La démarche · méthodologie · barème
À propos
Je m'appelle Jeanne et j'ai commencé ce carnet parce que je n'arrivais plus à me rappeler si la crèmerie de l'été précédent (ou d'hier) était vraiment aussi bonne que dans mon souvenir. La mémoire gustative est faillible. Et la rigueur de ma démarche vise à y remédier.
Pour chaque entrée : un numéro, une fiche technique, des conditions d'observation, une note motivée.
Comment se déroule une visite
Je commande ce que la maison fait le mieux d'après ce qu'on me recommande sur place, ce dont on entend parlé ou encore d'après mon envie, tout simplement. Je goûte sans rien ajouter, je note la texture avant le parfum, et je surveille la fonte, qui en dit long sur la teneur en air et sur la façon dont la glace a été montée.
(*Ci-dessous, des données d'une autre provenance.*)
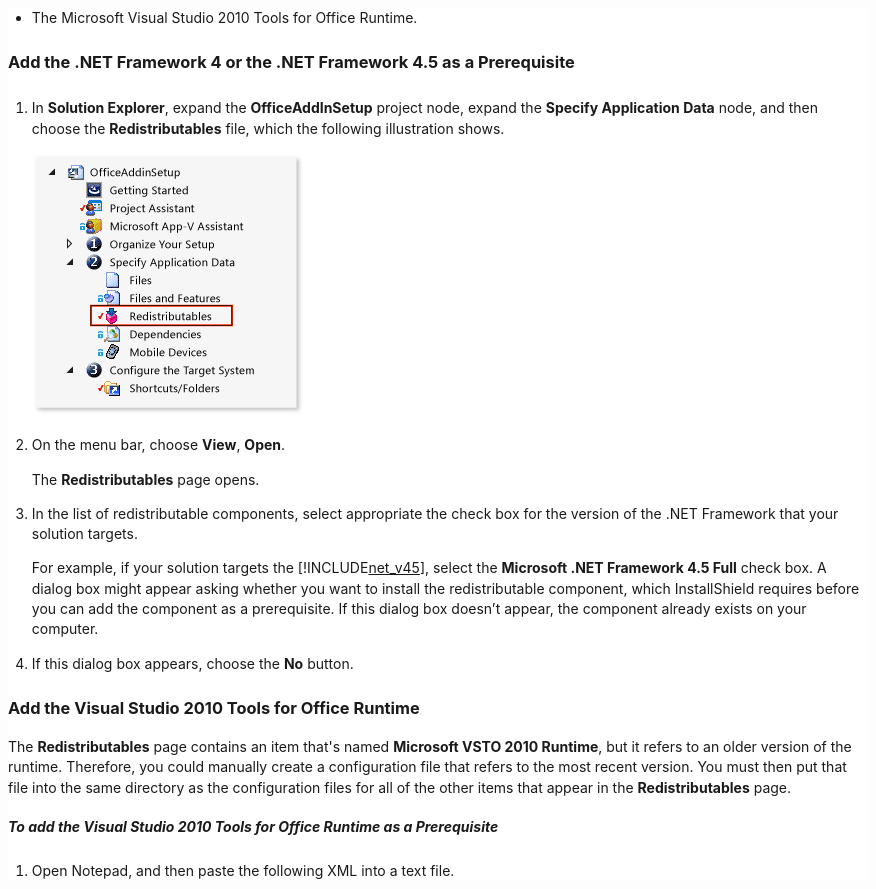 - The Microsoft Visual Studio 2010 Tools for Office Runtime.  
  
  
### Add the .NET Framework 4 or the .NET Framework 4.5 as a Prerequisite  
  
#####   
1. In **Solution Explorer**, expand the **OfficeAddInSetup** project node, expand the **Specify Application Data** node, and then choose the **Redistributables** file, which the following illustration shows.  
  
   ![The Redistributables file in Solution Explorer](../vsto/media/installshield-redistributablesfile.png "The Redistributables file in Solution Explorer")  
  
2. On the menu bar, choose **View**, **Open**.  
  
   The **Redistributables** page opens.  
  
3. In the list of redistributable components, select appropriate the check box for the version of the .NET Framework that your solution targets.  
  
   For example, if your solution targets the [!INCLUDE[net_v45](../vsto/includes/net-v45-md.md)], select the **Microsoft .NET Framework 4.5 Full** check box. A dialog box might appear asking whether you want to install the redistributable component, which InstallShield requires before you can add the component as a prerequisite. If this dialog box doesn’t appear, the component already exists on your computer.  
  
4. If this dialog box appears, choose the **No** button.  
  
  
### <a name="AddToolsForOffice"></a>Add the Visual Studio 2010 Tools for Office Runtime  
The **Redistributables** page contains an item that's named **Microsoft VSTO 2010 Runtime**, but it refers to an older version of the runtime. Therefore, you could manually create a configuration file that refers to the most recent version. You must then put that file into the same directory as the configuration files for all of the other items that appear in the **Redistributables** page.  
  
  
##### To add the Visual Studio 2010 Tools for Office Runtime as a Prerequisite  
  
1. Open Notepad, and then paste the following XML into a text file.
Quand c'est possible, j'y retourne. Une seule visite décrit une soirée, pas un établissement : les bacs sortent plus ou moins longtemps du congélateur, la personne au service n'a pas la même main, la batch n'est pas la même. Quand je n'ai qu'une observation, je le dis dans la fiche et j'en tiens compte dans la note.
Ce qui compte, et ce qui ne compte pas
Ce qui compte : la texture, la franchise du parfum, la tenue à la fonte, la température de service, la régularité d'une visite à l'autre, et le rapport entre le prix et ce qu'on reçoit.
Ce qui compte un peu : la file, les heures d'ouverture, la possibilité de s'asseoir. Ces éléments ne touchent jamais l'évaluation du produit, mais ils peuvent coûter une demi-boule, parce qu'une crème glacée se mange dans le monde réel.
Ce qui ne compte pas : la décoration, la notoriété, le nombre d'abonnés, mon humeur du jour, et le fait qu'une maison soit indépendante ou non. Une chaîne qui fait une bonne glace fait une bonne glace.
Une dernière chose
Si vous n'êtes pas d'accord avec mes notes, vous avez probablement raison pour vous — et je vous encourage vivement à aller vérifier vous-même, ce qui reste la partie la plus agréable de la méthode.